─── DATA RECORDS ───

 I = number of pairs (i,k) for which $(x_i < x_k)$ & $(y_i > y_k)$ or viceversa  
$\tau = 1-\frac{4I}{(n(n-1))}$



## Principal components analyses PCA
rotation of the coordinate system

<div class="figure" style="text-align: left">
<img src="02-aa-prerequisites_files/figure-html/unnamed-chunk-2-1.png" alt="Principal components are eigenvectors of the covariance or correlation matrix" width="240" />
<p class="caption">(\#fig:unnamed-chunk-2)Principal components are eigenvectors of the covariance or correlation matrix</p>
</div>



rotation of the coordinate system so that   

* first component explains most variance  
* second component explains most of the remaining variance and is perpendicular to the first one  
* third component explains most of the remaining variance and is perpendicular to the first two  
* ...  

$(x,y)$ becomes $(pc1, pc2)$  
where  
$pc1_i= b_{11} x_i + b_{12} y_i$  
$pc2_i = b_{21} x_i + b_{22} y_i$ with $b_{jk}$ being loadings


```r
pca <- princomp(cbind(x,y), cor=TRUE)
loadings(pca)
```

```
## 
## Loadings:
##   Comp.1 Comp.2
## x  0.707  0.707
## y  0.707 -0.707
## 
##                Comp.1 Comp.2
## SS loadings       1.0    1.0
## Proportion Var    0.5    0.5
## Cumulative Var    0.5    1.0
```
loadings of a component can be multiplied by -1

───

■ **PROBLEM REQUIREMENTS**: Wherever a line in the data above holds the word "remaining", copy that line.

■ **RESPONSE TO THIS TASK**:
* second component explains most of the remaining variance and is perpendicular to the first one  
* third component explains most of the remaining variance and is perpendicular to the first two  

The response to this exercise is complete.